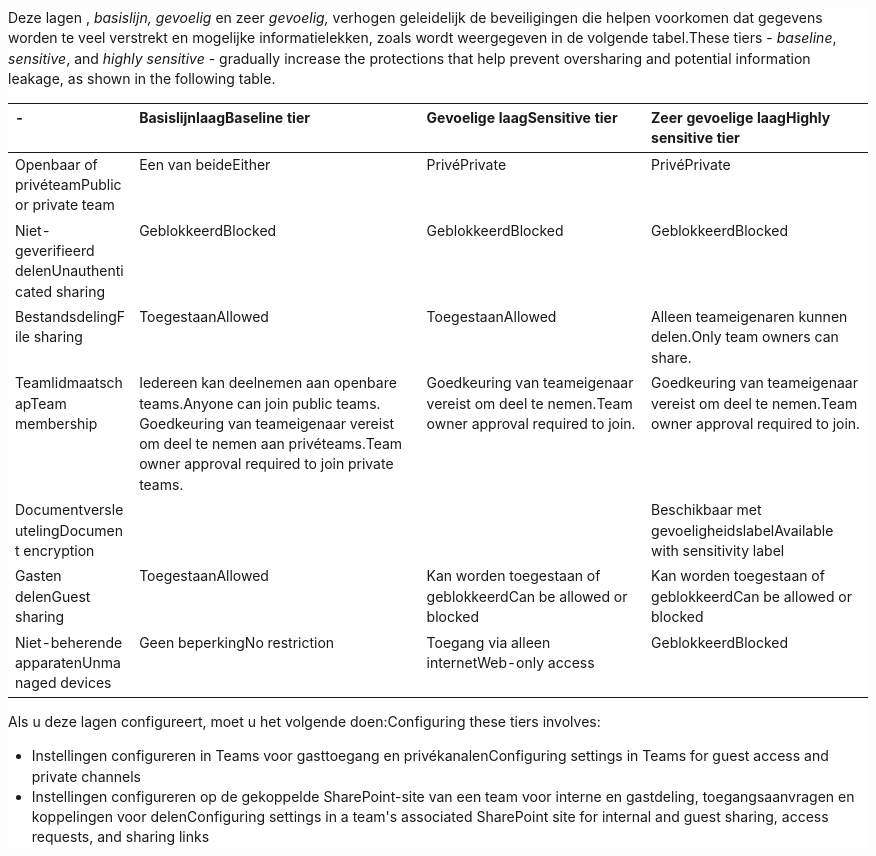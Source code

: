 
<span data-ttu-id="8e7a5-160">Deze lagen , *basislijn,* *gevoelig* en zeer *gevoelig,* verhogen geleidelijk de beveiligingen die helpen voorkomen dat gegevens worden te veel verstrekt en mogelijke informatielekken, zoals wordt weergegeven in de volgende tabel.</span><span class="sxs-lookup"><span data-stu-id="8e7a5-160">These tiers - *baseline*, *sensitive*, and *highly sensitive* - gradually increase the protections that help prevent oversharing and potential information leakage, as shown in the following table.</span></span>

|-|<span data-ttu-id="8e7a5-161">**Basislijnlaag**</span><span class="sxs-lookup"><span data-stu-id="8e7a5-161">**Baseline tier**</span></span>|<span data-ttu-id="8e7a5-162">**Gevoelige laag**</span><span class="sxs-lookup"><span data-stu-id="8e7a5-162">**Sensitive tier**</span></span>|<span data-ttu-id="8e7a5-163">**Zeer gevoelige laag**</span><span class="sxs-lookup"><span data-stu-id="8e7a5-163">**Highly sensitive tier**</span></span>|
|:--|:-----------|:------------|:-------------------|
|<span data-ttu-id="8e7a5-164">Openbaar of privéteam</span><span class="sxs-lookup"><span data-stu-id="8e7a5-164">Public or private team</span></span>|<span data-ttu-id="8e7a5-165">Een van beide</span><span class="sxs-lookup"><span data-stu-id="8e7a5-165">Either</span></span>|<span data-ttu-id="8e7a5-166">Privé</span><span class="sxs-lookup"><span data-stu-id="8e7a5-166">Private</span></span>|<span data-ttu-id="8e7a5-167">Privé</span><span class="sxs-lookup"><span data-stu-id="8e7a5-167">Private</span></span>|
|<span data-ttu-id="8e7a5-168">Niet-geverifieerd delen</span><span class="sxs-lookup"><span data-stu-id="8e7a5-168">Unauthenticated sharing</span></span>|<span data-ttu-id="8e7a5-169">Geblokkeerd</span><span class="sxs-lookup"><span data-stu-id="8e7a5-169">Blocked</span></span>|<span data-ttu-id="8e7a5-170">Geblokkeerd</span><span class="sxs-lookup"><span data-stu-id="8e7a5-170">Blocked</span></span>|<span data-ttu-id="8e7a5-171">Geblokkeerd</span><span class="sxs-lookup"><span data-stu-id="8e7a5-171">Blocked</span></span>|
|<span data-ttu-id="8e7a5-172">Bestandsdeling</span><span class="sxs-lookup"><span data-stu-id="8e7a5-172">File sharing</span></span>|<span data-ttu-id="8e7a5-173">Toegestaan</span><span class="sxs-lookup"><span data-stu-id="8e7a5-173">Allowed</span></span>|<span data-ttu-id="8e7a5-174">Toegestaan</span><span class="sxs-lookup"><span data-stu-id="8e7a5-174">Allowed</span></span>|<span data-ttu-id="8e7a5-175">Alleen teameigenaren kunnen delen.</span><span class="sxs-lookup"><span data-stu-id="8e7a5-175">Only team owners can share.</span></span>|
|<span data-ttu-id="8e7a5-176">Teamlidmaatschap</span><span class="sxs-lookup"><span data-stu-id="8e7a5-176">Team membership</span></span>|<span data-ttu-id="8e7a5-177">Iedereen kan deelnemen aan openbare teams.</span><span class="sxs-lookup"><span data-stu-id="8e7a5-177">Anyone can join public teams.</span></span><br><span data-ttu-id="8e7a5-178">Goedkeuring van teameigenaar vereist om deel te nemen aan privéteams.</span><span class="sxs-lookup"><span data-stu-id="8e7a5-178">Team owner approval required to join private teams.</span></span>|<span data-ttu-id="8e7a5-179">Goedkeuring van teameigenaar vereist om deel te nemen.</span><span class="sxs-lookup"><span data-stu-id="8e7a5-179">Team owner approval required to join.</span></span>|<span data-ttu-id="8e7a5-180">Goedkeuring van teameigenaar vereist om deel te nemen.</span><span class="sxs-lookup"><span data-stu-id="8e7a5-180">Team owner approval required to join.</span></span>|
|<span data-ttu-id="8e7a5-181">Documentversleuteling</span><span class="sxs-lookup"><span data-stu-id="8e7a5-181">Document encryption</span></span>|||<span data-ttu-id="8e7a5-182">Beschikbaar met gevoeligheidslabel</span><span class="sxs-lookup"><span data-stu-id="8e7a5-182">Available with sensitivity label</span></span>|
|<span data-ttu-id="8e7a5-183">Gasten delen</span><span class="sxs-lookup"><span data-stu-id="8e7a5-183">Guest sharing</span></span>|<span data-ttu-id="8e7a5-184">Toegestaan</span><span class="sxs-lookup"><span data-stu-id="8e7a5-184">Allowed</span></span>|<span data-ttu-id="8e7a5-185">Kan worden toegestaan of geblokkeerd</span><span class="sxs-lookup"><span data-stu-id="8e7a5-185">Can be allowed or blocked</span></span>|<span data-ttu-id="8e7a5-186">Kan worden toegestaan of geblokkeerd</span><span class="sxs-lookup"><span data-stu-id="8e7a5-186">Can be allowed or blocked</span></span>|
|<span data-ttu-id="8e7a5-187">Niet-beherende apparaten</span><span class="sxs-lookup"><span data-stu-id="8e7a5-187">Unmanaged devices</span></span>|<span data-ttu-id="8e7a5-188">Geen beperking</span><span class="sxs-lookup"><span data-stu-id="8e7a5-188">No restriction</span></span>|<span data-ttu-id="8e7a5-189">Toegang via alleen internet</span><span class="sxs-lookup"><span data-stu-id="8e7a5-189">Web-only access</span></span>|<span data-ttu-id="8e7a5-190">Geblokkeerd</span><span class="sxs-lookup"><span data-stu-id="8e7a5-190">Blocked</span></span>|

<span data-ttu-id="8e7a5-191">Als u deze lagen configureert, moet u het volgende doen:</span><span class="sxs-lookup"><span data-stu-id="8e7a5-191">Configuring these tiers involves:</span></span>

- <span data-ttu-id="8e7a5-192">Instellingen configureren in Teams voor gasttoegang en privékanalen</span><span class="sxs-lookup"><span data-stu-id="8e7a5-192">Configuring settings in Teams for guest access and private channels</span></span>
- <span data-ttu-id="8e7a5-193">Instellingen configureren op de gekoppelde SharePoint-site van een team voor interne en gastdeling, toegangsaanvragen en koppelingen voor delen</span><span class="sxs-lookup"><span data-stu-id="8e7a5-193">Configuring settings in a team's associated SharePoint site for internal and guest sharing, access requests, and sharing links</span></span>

= = = =

EXERCISE GOAL:
All lines above in which the word "access" occurs should be identified and copied.

FINAL ANSWER:
|<span data-ttu-id="8e7a5-187">Niet-beherende apparaten</span><span class="sxs-lookup"><span data-stu-id="8e7a5-187">Unmanaged devices</span></span>|<span data-ttu-id="8e7a5-188">Geen beperking</span><span class="sxs-lookup"><span data-stu-id="8e7a5-188">No restriction</span></span>|<span data-ttu-id="8e7a5-189">Toegang via alleen internet</span><span class="sxs-lookup"><span data-stu-id="8e7a5-189">Web-only access</span></span>|<span data-ttu-id="8e7a5-190">Geblokkeerd</span><span class="sxs-lookup"><span data-stu-id="8e7a5-190">Blocked</span></span>|
- <span data-ttu-id="8e7a5-192">Instellingen configureren in Teams voor gasttoegang en privékanalen</span><span class="sxs-lookup"><span data-stu-id="8e7a5-192">Configuring settings in Teams for guest access and private channels</span></span>
- <span data-ttu-id="8e7a5-193">Instellingen configureren op de gekoppelde SharePoint-site van een team voor interne en gastdeling, toegangsaanvragen en koppelingen voor delen</span><span class="sxs-lookup"><span data-stu-id="8e7a5-193">Configuring settings in a team's associated SharePoint site for internal and guest sharing, access requests, and sharing links</span></span>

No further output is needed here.